As we head into the heart of summer, it reminds me of how quickly time flies and how rapidly technology changes. With a mature product such as Swarm, new features are added regularly to keep up with the evolving needs of the marketplace and our customers. In addition, we consistently review the value of existing features to ensure they not only meet current needs but anticipate future needs as well.
Two short years ago, my colleague Jamshid “Jam” Afshar blogged on how Elasticsearch & Object Storage solves petabyte-scale search as he prepared to discuss the topic in a webinar. Next week, Jam will be joining me on our monthly Tech Tuesday webinar to discuss using Elasticsearch with Object Storage.
What is Elasticsearch and Why Should I Use it?
Elasticsearch is a distributed search and analytics engine that offers a RESTful API which can be used with object storage to enhance metadata searching operations.
In Swarm Object Storage, Elasticsearch provides the ability to list and query objects based on their metadata information. This is a key capability needed to bring structure to a large pool of unstructured data. (If you want to learn more about metadata with object storage, I highly recommend you watch our Using Metadata with Object Storage webinar.
Why Does Swarm Object Storage Use Elasticsearch?
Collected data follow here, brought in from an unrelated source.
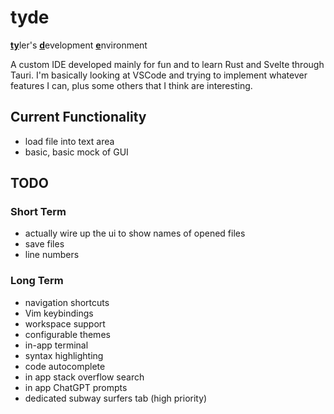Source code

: # tyde 
<ins>**ty**</ins>ler's <ins>**d**</ins>evelopment <ins>**e**</ins>nvironment

A custom IDE developed mainly for fun and to learn Rust and Svelte through Tauri. I'm basically looking at VSCode and trying to implement whatever features I can, plus some others that I think are interesting.

## Current Functionality
- load file into text area
- basic, basic mock of GUI

## TODO

### Short Term
- actually wire up the ui to show names of opened files
- save files
- line numbers

### Long Term
- navigation shortcuts
- Vim keybindings
- workspace support
- configurable themes
- in-app terminal
- syntax highlighting
- code autocomplete
- in app stack overflow search
- in app ChatGPT prompts
- dedicated subway surfers tab (high priority)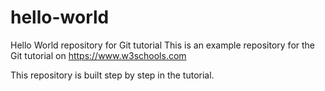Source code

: # hello-world
Hello World repository for Git tutorial
This is an example repository for the Git tutorial on 
https://www.w3schools.com

This repository is built step by step in the tutorial.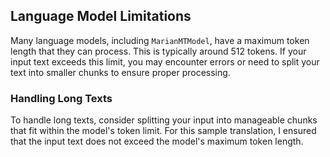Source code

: ## Language Model Limitations

Many language models, including `MarianMTModel`, have a maximum token length that they can process. This is typically around 512 tokens. If your input text exceeds this limit, you may encounter errors or need to split your text into smaller chunks to ensure proper processing.

### Handling Long Texts

To handle long texts, consider splitting your input into manageable chunks that fit within the model's token limit. For this sample translation, I ensured that the input text does not exceed the model's maximum token length.
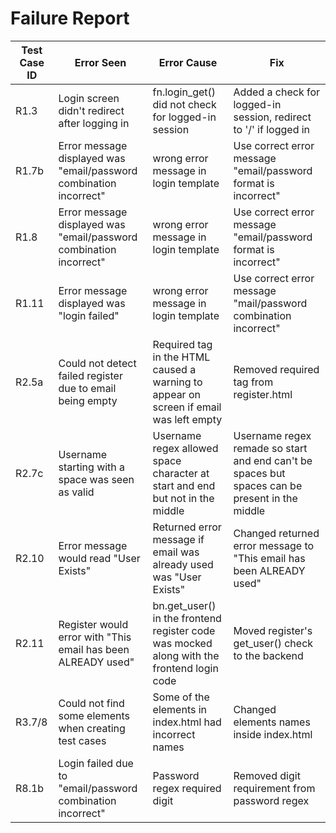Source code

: # Failure Report

| Test Case ID | Error Seen                                                   | Error Cause                                                                               | Fix                                                                                            |
|--------------|--------------------------------------------------------------|-------------------------------------------------------------------------------------------|------------------------------------------------------------------------------------------------|
| R1.3         | Login screen didn't redirect after logging in                | fn.login_get() did not check for logged-in session                                        | Added a check for logged-in session, redirect to '/' if logged in                              |
| R1.7b        | Error message displayed was "email/password combination incorrect"| wrong error message in login template                                                | Use correct error message "email/password format is incorrect"                                 |
| R1.8         | Error message displayed was "email/password combination incorrect" | wrong error message in login template                                               | Use correct error message "email/password format is incorrect"                                 |
| R1.11        | Error message displayed was "login failed"                   | wrong error message in login template                                                     | Use correct error message "mail/password combination incorrect"                                |
| R2.5a        | Could not detect failed register due to email being empty    | Required tag in the HTML caused a warning to appear on screen if email was left empty     | Removed required tag from register.html                                                        |
| R2.7c        | Username starting with a space was seen as valid             | Username regex allowed space character at start and end but not in the middle             | Username regex remade so start and end can't be spaces but spaces can be present in the middle |
| R2.10        | Error message would read "User Exists"                       | Returned error message if email was already used was "User Exists"                        | Changed returned error message to "This email has been ALREADY used"                           |
| R2.11        | Register would error with "This email has been ALREADY used" | bn.get_user() in the frontend register code was mocked along with the frontend login code | Moved register's get_user() check to the backend                                               |
| R3.7/8       | Could not find some elements when creating test cases        | Some of the elements in index.html had incorrect names                                    | Changed elements names inside index.html                                                       |
| R8.1b        | Login failed due to "email/password combination incorrect"   | Password regex required digit                                                             | Removed digit requirement from password regex                                                  |
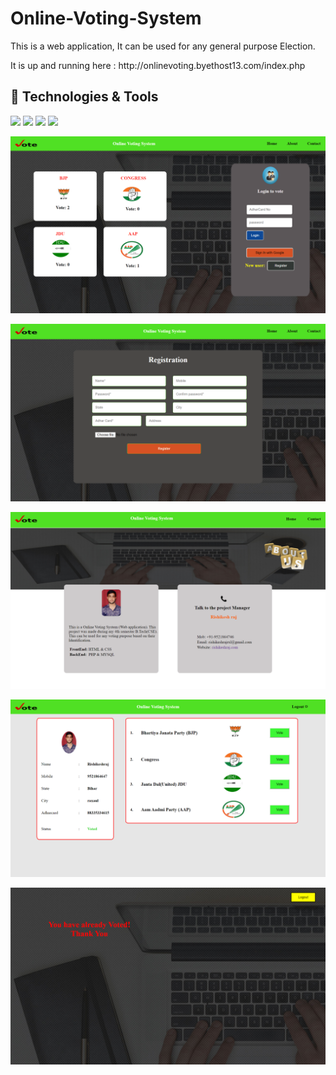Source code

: # Online-Voting-System
<p>This is a web application, It can be used for any general purpose Election.</p>
It is up and running here : http://onlinevoting.byethost13.com/index.php

## 🔧 Technologies & Tools
![](https://img.shields.io/badge/FrontEnd-HTML-informational?style=flat&logo=Html&logoColor=white&color=2bbc8a)
![](https://img.shields.io/badge/FrontEnd-CSS-informational?style=flat&logo=CSS&logoColor=white&color=2bbc8a)
![](https://img.shields.io/badge/BackEnd-PHP-informational?style=flat&logo=php&logoColor=white&color=2bbc8a)
![](https://img.shields.io/badge/Database-Mysql-informational?style=flat&logo=mysql&logoColor=white&color=2bbc8a)

<img src="Screenshot (27).png"><br>

<img src="Screenshot (28).png"><br>

<img src="Screenshot (34).png"><br>

<img src="Screenshot (35).png"><br>

<img src="Screenshot (36).png">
At Caringo, we were early adopters of Elasticsearch (going as far back as Elasticsearch version 0.90) because we needed a scalable solution to solve the problem of listing objects in a Swarm cluster. At the time, we evaluated NoSQL approaches including Solr, Elasticsearch and MongoDB in addition to traditional SQL database offerings (noting that traditional SQL databases lacked necessary scale and still do). We found that Elasticsearch was by far the most promising solution. Specifically, it passed our rigorous testing standards for speed of writes/updates and searches.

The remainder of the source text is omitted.